Task statement: Since the copy must hold text only, transcribe the data below exactly and omit the images.
Recorded information below:
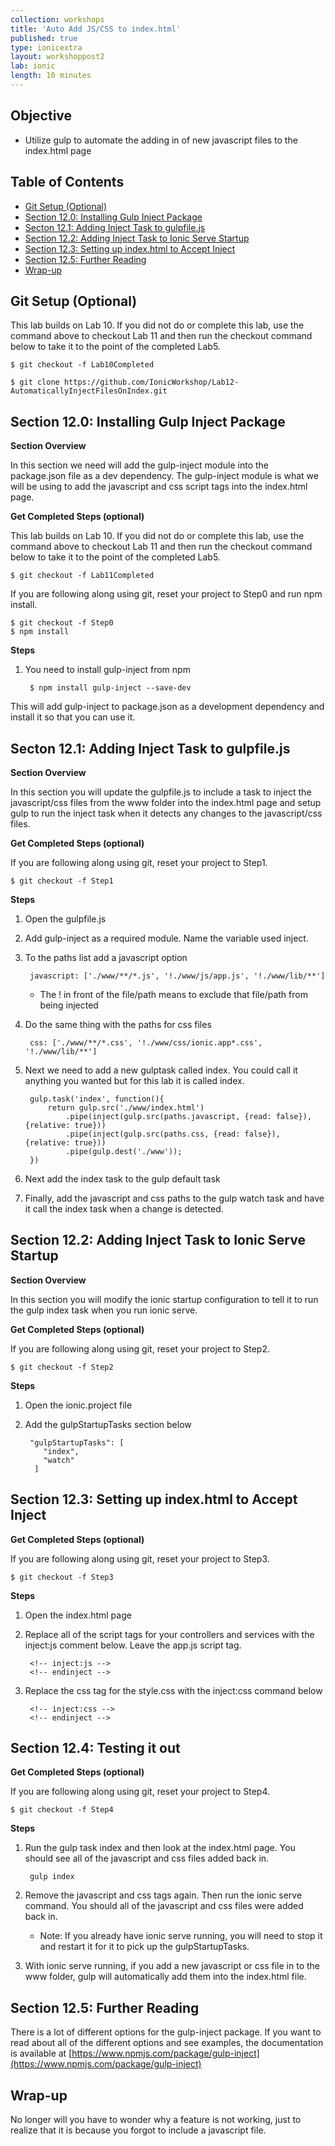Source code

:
 ```yaml
---
collection: workshops
title: 'Auto Add JS/CSS to index.html'
published: true
type: ionicextra
layout: workshoppost2
lab: ionic
length: 10 minutes
---
```




## Objective

* Utilize gulp to automate the adding in of new javascript files to the index.html page

<!-- START doctoc generated TOC please keep comment here to allow auto update -->
<!-- DON'T EDIT THIS SECTION, INSTEAD RE-RUN doctoc TO UPDATE -->
<h2>Table of Contents</h2>

- [Git Setup (Optional)](#git-setup-optional)
- [Section 12.0: Installing Gulp Inject Package](#section-120-installing-gulp-inject-package)
- [Secton 12.1: Adding Inject Task to gulpfile.js](#secton-121-adding-inject-task-to-gulpfilejs)
- [Section 12.2: Adding Inject Task to Ionic Serve Startup](#section-122-adding-inject-task-to-ionic-serve-startup)
- [Section 12.3: Setting up index.html to Accept Inject](#section-123-setting-up-indexhtml-to-accept-inject)
- [Section 12.5: Further Reading](#section-125-further-reading)
- [Wrap-up](#wrap-up)

<!-- END doctoc generated TOC please keep comment here to allow auto update -->

## Git Setup (Optional)

This lab builds on Lab 10.  If you did not do or complete this lab, use the command above to checkout Lab 11 and then run the checkout command below to take it to the point of the completed Lab5.

    $ git checkout -f Lab10Completed

    $ git clone https://github.com/IonicWorkshop/Lab12-AutomaticallyInjectFilesOnIndex.git


## Section 12.0: Installing Gulp Inject Package

**Section Overview**

In this section we need will add the gulp-inject module into the package.json file as a dev dependency.  The gulp-inject module is what we will be using to add the javascript and css script tags into the index.html page.

**Get Completed Steps (optional)**

This lab builds on Lab 10.  If you did not do or complete this lab, use the command above to checkout Lab 11 and then run the checkout command below to take it to the point of the completed Lab5.

    $ git checkout -f Lab11Completed

If you are following along using git, reset your project to Step0 and run npm install.

    $ git checkout -f Step0
    $ npm install

**Steps**

1. You need to install gulp-inject from npm

        $ npm install gulp-inject --save-dev
    
This will add gulp-inject to package.json as a development dependency and install it so that you can use it.

## Secton 12.1: Adding Inject Task to gulpfile.js
 
**Section Overview**

In this section you will update the gulpfile.js to include a task to inject the javascript/css files from the www folder into the index.html page and setup gulp to run the inject task when it detects any changes to the javascript/css files.

**Get Completed Steps (optional)**

If you are following along using git, reset your project to Step1. 

    $ git checkout -f Step1

**Steps**

1. Open the gulpfile.js
1. Add gulp-inject as a required module.  Name the variable used inject.  
1. To the paths list add a javascript option

        javascript: ['./www/**/*.js', '!./www/js/app.js', '!./www/lib/**']
        
    * The ! in front of the file/path means to exclude that file/path from being injected
1. Do the same thing with the paths for css files
        
        css: ['./www/**/*.css', '!./www/css/ionic.app*.css', '!./www/lib/**']

1. Next we need to add a new gulptask called index.  You could call it anything you wanted but for this lab it is called index.

        gulp.task('index', function(){
            return gulp.src('./www/index.html')
                .pipe(inject(gulp.src(paths.javascript, {read: false}), {relative: true}))
                .pipe(inject(gulp.src(paths.css, {read: false}), {relative: true}))
                .pipe(gulp.dest('./www'));
        })

1. Next add the index task to the gulp default task
1. Finally, add the javascript and css paths to the gulp watch task and have it call the index task when a change is detected.


## Section 12.2: Adding Inject Task to Ionic Serve Startup

**Section Overview**

In this section you will modify the ionic startup configuration to tell it to run the gulp index task when you run ionic serve.

**Get Completed Steps (optional)**

If you are following along using git, reset your project to Step2.

    $ git checkout -f Step2

**Steps**

1. Open the ionic.project file
2.  Add the gulpStartupTasks section below

         "gulpStartupTasks": [
            "index",
            "watch"
          ]

## Section 12.3: Setting up index.html to Accept Inject

**Get Completed Steps (optional)**

If you are following along using git, reset your project to Step3.

    $ git checkout -f Step3

**Steps**

1. Open the index.html page
1. Replace all of the script tags for your controllers and services with the inject:js comment below.  Leave the app.js script tag.

        <!-- inject:js -->
        <!-- endinject -->

1. Replace the css tag for the style.css with the inject:css command below
        
        <!-- inject:css -->
        <!-- endinject -->
    
## Section 12.4: Testing it out

**Get Completed Steps (optional)**

If you are following along using git, reset your project to Step4.

    $ git checkout -f Step4

**Steps**

1. Run the gulp task index and then look at the index.html page.  You should see all of the javascript and css files added back in.

        gulp index
    
1. Remove the javascript and css tags again.  Then run the ionic serve command.  You should all of the javascript and css files were added back in.
    * Note: If you already have ionic serve running, you will need to stop it and restart it for it to pick up the gulpStartupTasks.
1. With ionic serve running, if you add a new javascript or css file in to the www folder, gulp will automatically add them into the index.html file.

## Section 12.5: Further Reading

There is a lot of different options for the gulp-inject package.  If you want to read about all of the different options and see examples, the documentation is available at [https://www.npmjs.com/package/gulp-inject](https://www.npmjs.com/package/gulp-inject)

## Wrap-up

No longer will you have to wonder why a feature is not working, just to realize that it is because you forgot to include a javascript file.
End of Recorded information.
Expected answer:
Source code

:
 ```yaml
---
collection: workshops
title: 'Auto Add JS/CSS to index.html'
published: true
type: ionicextra
layout: workshoppost2
lab: ionic
length: 10 minutes
---
```




## Objective

* Utilize gulp to automate the adding in of new javascript files to the index.html page

<!-- START doctoc generated TOC please keep comment here to allow auto update -->
<!-- DON'T EDIT THIS SECTION, INSTEAD RE-RUN doctoc TO UPDATE -->
<h2>Table of Contents</h2>

- [Git Setup (Optional)](#git-setup-optional)
- [Section 12.0: Installing Gulp Inject Package](#section-120-installing-gulp-inject-package)
- [Secton 12.1: Adding Inject Task to gulpfile.js](#secton-121-adding-inject-task-to-gulpfilejs)
- [Section 12.2: Adding Inject Task to Ionic Serve Startup](#section-122-adding-inject-task-to-ionic-serve-startup)
- [Section 12.3: Setting up index.html to Accept Inject](#section-123-setting-up-indexhtml-to-accept-inject)
- [Section 12.5: Further Reading](#section-125-further-reading)
- [Wrap-up](#wrap-up)

<!-- END doctoc generated TOC please keep comment here to allow auto update -->

## Git Setup (Optional)

This lab builds on Lab 10.  If you did not do or complete this lab, use the command above to checkout Lab 11 and then run the checkout command below to take it to the point of the completed Lab5.

    $ git checkout -f Lab10Completed

    $ git clone https://github.com/IonicWorkshop/Lab12-AutomaticallyInjectFilesOnIndex.git


## Section 12.0: Installing Gulp Inject Package

**Section Overview**

In this section we need will add the gulp-inject module into the package.json file as a dev dependency.  The gulp-inject module is what we will be using to add the javascript and css script tags into the index.html page.

**Get Completed Steps (optional)**

This lab builds on Lab 10.  If you did not do or complete this lab, use the command above to checkout Lab 11 and then run the checkout command below to take it to the point of the completed Lab5.

    $ git checkout -f Lab11Completed

If you are following along using git, reset your project to Step0 and run npm install.

    $ git checkout -f Step0
    $ npm install

**Steps**

1. You need to install gulp-inject from npm

        $ npm install gulp-inject --save-dev
    
This will add gulp-inject to package.json as a development dependency and install it so that you can use it.

## Secton 12.1: Adding Inject Task to gulpfile.js
 
**Section Overview**

In this section you will update the gulpfile.js to include a task to inject the javascript/css files from the www folder into the index.html page and setup gulp to run the inject task when it detects any changes to the javascript/css files.

**Get Completed Steps (optional)**

If you are following along using git, reset your project to Step1. 

    $ git checkout -f Step1

**Steps**

1. Open the gulpfile.js
1. Add gulp-inject as a required module.  Name the variable used inject.  
1. To the paths list add a javascript option

        javascript: ['./www/**/*.js', '!./www/js/app.js', '!./www/lib/**']
        
    * The ! in front of the file/path means to exclude that file/path from being injected
1. Do the same thing with the paths for css files
        
        css: ['./www/**/*.css', '!./www/css/ionic.app*.css', '!./www/lib/**']

1. Next we need to add a new gulptask called index.  You could call it anything you wanted but for this lab it is called index.

        gulp.task('index', function(){
            return gulp.src('./www/index.html')
                .pipe(inject(gulp.src(paths.javascript, {read: false}), {relative: true}))
                .pipe(inject(gulp.src(paths.css, {read: false}), {relative: true}))
                .pipe(gulp.dest('./www'));
        })

1. Next add the index task to the gulp default task
1. Finally, add the javascript and css paths to the gulp watch task and have it call the index task when a change is detected.


## Section 12.2: Adding Inject Task to Ionic Serve Startup

**Section Overview**

In this section you will modify the ionic startup configuration to tell it to run the gulp index task when you run ionic serve.

**Get Completed Steps (optional)**

If you are following along using git, reset your project to Step2.

    $ git checkout -f Step2

**Steps**

1. Open the ionic.project file
2.  Add the gulpStartupTasks section below

         "gulpStartupTasks": [
            "index",
            "watch"
          ]

## Section 12.3: Setting up index.html to Accept Inject

**Get Completed Steps (optional)**

If you are following along using git, reset your project to Step3.

    $ git checkout -f Step3

**Steps**

1. Open the index.html page
1. Replace all of the script tags for your controllers and services with the inject:js comment below.  Leave the app.js script tag.

        <!-- inject:js -->
        <!-- endinject -->

1. Replace the css tag for the style.css with the inject:css command below
        
        <!-- inject:css -->
        <!-- endinject -->
    
## Section 12.4: Testing it out

**Get Completed Steps (optional)**

If you are following along using git, reset your project to Step4.

    $ git checkout -f Step4

**Steps**

1. Run the gulp task index and then look at the index.html page.  You should see all of the javascript and css files added back in.

        gulp index
    
1. Remove the javascript and css tags again.  Then run the ionic serve command.  You should all of the javascript and css files were added back in.
    * Note: If you already have ionic serve running, you will need to stop it and restart it for it to pick up the gulpStartupTasks.
1. With ionic serve running, if you add a new javascript or css file in to the www folder, gulp will automatically add them into the index.html file.

## Section 12.5: Further Reading

There is a lot of different options for the gulp-inject package.  If you want to read about all of the different options and see examples, the documentation is available at [https://www.npmjs.com/package/gulp-inject](https://www.npmjs.com/package/gulp-inject)

## Wrap-up

No longer will you have to wonder why a feature is not working, just to realize that it is because you forgot to include a javascript file.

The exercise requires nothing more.